Definition source

Temp version at http://esw.w3.org/topic/OBIDefinitionSource.


Here is a BNF style grammar for definition source. The intention is that definition_source be simple enough to be entered by the curator as a string, but unambiguous enough that it can be translated into OWL instances corresponding to the thing cited, such as a book, article, web page, etc.

An example of how this could be used is discussed in an email message on the obi-devel mailing list (http://tinyurl.com/ypowld) the email is also included below, at "More Documentation".

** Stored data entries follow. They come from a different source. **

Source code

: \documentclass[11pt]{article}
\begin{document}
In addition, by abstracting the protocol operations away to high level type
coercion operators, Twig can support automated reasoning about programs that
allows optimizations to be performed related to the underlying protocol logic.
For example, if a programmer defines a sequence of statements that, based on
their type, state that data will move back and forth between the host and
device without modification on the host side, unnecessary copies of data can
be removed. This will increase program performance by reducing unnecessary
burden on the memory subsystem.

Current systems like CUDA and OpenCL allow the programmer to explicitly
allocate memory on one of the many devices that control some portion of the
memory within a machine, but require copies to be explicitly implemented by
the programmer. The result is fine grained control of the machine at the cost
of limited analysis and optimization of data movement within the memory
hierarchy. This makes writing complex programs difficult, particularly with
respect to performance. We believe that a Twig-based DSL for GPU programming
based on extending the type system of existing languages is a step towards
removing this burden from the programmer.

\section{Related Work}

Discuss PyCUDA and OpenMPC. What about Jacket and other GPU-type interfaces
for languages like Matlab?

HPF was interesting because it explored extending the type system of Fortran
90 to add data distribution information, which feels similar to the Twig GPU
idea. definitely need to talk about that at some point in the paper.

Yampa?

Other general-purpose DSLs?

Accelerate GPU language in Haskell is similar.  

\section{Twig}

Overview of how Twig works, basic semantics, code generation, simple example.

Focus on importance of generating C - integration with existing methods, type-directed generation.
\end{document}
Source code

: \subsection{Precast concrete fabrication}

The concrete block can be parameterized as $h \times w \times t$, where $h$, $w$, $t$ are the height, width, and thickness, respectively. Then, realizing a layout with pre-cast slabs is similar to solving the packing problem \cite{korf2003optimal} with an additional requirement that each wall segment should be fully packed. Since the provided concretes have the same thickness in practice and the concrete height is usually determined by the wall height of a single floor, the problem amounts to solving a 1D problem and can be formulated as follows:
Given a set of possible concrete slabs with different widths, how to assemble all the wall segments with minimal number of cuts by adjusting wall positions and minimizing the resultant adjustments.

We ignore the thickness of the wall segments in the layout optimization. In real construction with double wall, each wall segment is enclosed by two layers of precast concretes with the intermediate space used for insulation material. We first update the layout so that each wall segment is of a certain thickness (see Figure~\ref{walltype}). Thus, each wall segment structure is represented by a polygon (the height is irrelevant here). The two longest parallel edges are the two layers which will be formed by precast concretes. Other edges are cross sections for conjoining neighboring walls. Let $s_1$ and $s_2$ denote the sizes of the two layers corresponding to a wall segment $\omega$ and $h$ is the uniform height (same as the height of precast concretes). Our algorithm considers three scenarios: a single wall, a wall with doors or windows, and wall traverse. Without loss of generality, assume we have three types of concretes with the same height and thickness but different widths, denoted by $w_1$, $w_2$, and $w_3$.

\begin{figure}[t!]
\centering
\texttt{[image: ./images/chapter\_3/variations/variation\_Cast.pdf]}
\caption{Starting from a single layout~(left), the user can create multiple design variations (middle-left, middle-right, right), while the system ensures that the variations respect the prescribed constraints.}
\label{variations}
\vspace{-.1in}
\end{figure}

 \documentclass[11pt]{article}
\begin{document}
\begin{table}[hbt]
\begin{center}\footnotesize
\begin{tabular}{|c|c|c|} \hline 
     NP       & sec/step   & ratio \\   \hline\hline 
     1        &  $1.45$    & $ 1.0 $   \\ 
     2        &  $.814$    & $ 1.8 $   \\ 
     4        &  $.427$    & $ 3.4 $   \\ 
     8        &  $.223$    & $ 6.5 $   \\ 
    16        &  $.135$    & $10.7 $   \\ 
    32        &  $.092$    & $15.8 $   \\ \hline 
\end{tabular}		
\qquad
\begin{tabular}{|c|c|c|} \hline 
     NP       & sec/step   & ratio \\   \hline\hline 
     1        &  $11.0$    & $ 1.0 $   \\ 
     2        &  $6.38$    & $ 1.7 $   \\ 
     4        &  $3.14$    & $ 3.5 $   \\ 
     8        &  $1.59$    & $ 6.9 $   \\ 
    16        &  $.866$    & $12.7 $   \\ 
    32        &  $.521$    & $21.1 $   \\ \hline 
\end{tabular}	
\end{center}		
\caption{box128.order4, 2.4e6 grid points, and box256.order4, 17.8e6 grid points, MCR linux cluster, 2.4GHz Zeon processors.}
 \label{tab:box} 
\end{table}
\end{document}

<source-description> ::= <content-part>[[<comment>]]
<comment> ::= "#" <text>
<content-part> ::= <book> || <article> || <web-page> || <mesh-term> ||
<ontology-term> || <person> || <other>
<book> ::= <book-with-isbn> || <book-without-isbn>
<tag-sep> ::= ":"
<book-with-isbn> ::= "ISBN" <tag-sep> <isbn-number> [[<page-number>]]
<book-without-isbn> ::=  "BOOK" <tag-sep> <url-date> [[<page-number>]]
<url-date> ::= "<" <url> ">" "@" <date>
<date> ::= <year> [["/" <month-number> ["/" <day-of-month>]]]
<article> ::= <article-with-pmid> || <article-without-pmid-with-doi> ||
<article-without-pmid-or-doi>
<article-with-pmid> ::= "PMID" <tag-sep> <pubmed-id> [[<page-number>]]
<article-without-pmid-with-doi> ::= "DOI" <tag-sep> <doi> [[<page-number>]]
<article-without-pmid-or-doi> ::= "ARTICLE" <tag-sep> <url-date>
[[<page-number>]]
<page-number> ::= "pp" <number>[["-" <number>]]
<web-page> ::= "WEB" <tag-sep> <url-date>
<mesh-term> ::= "MESH" <tag-sep> <mesh-identifier>
<person> ::= "PERSON" <tag-sep> <person-id> "@" <date>
<person-id> ::= "<" <url> ">" || <text>
<group> ::= "GROUP" <tag-sep> "<" <url> ">" "@" <date>
<ontology-term> ::=  <ontology-term-with-uri> || <ontology-term-without-uri>
<ontology-term-with-uri> := "TERM" <tag-sep> "<" <url> ">"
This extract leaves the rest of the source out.